RANDOM MUSINGS FROM THE TOP OF THE HILL

3/19/2017

CINCINNATI

One of the most famous Cincinnatians was a man some would call infamous.  Jerry Rubin was a social activist who became famous in the 1960's and 70's.  He was born in Cincinnati in 1938.

He teamed with Abbie Hoffman in 1967 to found the Youth International Party (Yippies).   They stretched the bounds of civility to attract attention to their causes.  They advocated any stunt that might attract media attention.  He was the leader of the 1960's counterculture that used civil disobedience as a method to promote their agenda and attract new members.

Rubin grew up in Cincinnati to Jewish parents.  He attended prestigious Walnut Hills High School. After a short stay at ultra-liberal Oberlin College, he attended and got a BA in History from the University of Cincinnati.  He went on to attend Cal Berkeley, the bee hive of liberal unrest at that time.  The legalization of marijuana was high on his list of objectives.

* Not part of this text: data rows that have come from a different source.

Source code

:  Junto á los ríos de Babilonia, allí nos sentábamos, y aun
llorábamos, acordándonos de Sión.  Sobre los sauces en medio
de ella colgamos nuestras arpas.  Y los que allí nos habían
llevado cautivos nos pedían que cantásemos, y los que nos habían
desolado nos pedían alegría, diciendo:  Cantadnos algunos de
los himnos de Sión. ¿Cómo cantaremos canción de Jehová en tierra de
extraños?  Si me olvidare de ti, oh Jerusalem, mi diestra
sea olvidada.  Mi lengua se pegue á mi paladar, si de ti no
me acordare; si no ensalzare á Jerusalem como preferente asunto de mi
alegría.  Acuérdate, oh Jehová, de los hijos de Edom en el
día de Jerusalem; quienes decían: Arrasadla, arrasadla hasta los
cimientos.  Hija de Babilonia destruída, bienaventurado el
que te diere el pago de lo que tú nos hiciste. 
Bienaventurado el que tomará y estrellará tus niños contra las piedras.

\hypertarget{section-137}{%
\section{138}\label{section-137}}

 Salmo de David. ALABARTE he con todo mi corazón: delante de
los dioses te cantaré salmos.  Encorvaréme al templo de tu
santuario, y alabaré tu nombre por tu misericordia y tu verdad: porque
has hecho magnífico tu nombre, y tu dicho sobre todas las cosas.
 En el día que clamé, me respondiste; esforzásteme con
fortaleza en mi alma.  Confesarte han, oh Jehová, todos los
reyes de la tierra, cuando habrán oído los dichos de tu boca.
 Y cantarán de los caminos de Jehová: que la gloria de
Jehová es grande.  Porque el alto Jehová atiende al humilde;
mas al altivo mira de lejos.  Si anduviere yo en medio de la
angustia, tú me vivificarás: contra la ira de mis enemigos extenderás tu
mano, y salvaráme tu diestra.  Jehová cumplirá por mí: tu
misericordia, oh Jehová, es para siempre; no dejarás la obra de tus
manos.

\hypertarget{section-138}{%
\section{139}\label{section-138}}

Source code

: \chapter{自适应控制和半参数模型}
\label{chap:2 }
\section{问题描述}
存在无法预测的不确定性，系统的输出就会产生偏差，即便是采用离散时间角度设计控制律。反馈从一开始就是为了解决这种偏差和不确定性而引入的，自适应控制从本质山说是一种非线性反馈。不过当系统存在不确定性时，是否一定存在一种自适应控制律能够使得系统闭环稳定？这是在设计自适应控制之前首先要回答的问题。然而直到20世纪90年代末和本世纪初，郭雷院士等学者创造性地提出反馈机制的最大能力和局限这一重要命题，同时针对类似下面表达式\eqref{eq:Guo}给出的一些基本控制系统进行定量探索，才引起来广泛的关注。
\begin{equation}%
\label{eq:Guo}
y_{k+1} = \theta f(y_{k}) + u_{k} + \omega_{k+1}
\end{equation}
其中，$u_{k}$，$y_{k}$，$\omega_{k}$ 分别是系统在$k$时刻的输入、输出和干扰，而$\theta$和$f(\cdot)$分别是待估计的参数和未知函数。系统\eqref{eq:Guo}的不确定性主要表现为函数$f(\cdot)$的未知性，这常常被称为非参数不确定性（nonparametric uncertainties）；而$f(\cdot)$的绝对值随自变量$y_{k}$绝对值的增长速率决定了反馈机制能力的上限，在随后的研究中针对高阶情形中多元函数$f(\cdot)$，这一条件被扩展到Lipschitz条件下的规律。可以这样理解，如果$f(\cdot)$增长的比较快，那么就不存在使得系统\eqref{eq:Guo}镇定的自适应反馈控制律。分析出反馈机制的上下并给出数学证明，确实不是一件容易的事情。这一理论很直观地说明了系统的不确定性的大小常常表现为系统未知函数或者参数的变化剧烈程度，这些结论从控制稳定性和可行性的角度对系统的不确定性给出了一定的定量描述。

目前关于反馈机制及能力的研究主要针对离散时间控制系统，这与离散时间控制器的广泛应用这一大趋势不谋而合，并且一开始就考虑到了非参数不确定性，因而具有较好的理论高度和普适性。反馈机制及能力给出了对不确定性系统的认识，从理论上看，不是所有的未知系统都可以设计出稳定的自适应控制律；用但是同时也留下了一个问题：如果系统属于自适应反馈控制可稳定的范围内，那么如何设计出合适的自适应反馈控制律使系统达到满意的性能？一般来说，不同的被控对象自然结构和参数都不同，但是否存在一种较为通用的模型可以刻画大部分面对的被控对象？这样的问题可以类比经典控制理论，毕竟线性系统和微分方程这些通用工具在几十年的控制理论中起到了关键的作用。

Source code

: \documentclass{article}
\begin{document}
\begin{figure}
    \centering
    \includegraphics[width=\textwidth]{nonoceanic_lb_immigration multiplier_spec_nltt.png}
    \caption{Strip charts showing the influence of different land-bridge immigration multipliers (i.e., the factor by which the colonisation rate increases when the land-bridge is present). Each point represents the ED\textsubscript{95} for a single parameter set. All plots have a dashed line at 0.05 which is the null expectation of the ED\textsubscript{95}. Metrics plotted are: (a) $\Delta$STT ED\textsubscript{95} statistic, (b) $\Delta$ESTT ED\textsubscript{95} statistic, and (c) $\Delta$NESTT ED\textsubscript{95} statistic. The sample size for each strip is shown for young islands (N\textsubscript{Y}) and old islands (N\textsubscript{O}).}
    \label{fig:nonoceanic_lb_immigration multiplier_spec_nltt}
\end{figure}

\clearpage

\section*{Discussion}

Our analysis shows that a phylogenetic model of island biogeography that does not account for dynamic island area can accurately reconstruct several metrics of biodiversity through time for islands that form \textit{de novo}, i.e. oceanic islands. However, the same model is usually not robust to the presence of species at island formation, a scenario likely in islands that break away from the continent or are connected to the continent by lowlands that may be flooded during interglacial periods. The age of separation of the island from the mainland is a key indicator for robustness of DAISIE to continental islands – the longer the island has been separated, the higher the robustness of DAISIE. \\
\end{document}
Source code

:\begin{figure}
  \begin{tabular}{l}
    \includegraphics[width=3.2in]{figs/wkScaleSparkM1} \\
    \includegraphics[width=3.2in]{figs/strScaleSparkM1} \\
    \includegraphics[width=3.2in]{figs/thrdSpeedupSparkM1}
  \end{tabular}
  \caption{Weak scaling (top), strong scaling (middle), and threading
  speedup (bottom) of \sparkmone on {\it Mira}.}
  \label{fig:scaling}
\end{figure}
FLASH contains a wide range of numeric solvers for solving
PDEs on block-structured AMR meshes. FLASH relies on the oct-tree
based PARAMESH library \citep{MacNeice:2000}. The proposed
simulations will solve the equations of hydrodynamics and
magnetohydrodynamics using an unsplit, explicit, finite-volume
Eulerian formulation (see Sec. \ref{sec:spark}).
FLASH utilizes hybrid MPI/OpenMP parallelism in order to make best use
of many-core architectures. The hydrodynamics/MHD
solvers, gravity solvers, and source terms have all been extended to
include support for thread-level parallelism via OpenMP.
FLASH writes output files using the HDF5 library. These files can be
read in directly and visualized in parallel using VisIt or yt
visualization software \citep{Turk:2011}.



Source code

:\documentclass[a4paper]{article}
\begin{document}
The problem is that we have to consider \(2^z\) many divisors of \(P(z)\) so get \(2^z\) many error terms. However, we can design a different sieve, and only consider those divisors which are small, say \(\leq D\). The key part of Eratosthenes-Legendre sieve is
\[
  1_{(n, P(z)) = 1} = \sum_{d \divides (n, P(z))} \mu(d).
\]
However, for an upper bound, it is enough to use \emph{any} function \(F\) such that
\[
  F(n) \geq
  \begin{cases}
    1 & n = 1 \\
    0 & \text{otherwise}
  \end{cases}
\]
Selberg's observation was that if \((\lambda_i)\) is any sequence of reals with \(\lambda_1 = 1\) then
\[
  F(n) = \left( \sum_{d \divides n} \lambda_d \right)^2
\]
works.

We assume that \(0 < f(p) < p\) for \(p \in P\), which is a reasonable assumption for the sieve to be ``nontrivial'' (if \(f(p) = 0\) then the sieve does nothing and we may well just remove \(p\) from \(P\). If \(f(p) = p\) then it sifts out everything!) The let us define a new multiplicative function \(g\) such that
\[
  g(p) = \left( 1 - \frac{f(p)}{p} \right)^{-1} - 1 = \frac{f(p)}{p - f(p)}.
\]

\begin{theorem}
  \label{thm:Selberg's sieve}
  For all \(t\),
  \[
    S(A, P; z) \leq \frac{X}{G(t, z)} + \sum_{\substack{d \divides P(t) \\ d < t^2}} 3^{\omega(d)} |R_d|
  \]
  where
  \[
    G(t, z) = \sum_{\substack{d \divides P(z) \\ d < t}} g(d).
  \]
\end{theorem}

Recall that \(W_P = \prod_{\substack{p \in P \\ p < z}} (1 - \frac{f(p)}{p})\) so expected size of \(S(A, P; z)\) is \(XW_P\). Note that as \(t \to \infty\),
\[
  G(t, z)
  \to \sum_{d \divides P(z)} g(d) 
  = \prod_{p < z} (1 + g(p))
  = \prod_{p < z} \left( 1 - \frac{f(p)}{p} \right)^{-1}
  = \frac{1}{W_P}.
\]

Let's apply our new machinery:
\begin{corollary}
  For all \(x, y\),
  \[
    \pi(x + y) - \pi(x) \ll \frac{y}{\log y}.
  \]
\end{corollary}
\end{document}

He lived a few years in Israel; worked in a collective and studied sociology at Hebrew University. When he returned to the U.S. after visiting Cuba, he was forced to appear before the House Un-American Activities Committee.  He showed up in a Revolutionary War costume to attract attention and demean the proceedings.  

He organized many Anti-Vietnam War protests;  sit-ins at universities, marches in big cities, demonstrations at military installations including attempts to hinder military movement.  One of the really big events took place in Chicago during the 1968 Democratic National Convention.  Rubin and many of his followers were arrested.  A group of seven went on trial there and made a mockery of the judicial system.  They were convicted during the spectacle but later had the ruling overturned because the proceedings were so outlandish.  While incarcerated during the trial, Rubin wrote a book about his ordeal called "We Are Everywhere."

In the 1980's, he transformed himself into a button-down business man.  Tragically, in 1994, at the age of 56, he was struck by a motorist in Beverly Hills and died a few weeks later of complications.

He left us with a book he wrote in 1970 called  "Do it!: Scenarios of the Revolution"  an enumeration of his anti-establishment theories.  In 1976 he authored a self-improvement book "Growing up at Thirty- Seven" and in 1980 a self-help book for husbands and wives called "The War Between The Sheets . . ."

Jerry Rubin also left us with a plethora of quotations he made famous.  Here is a sampling:

  • "Don't trust anyone over thirty."
  • "Most men act so tough and strong on the outside because on the inside we are scared, weak, and fragile.  Men, not women, are the weaker sex."
  • "By the end, everybody had a label - pig, liberal, radical, revolutionary . . . if you had everything but a gun, you were a radical but not a revolutionary."
  • "I am a child of America.  If ever I'm sent to death row, I'll order as my last meal; a hamburger, french fries and a coke."
  • "Until you're prepared to kill your parents, you're not really prepared to change the country because our parents are our first oppressors."

He will forever be a central figure in the shaping of our country.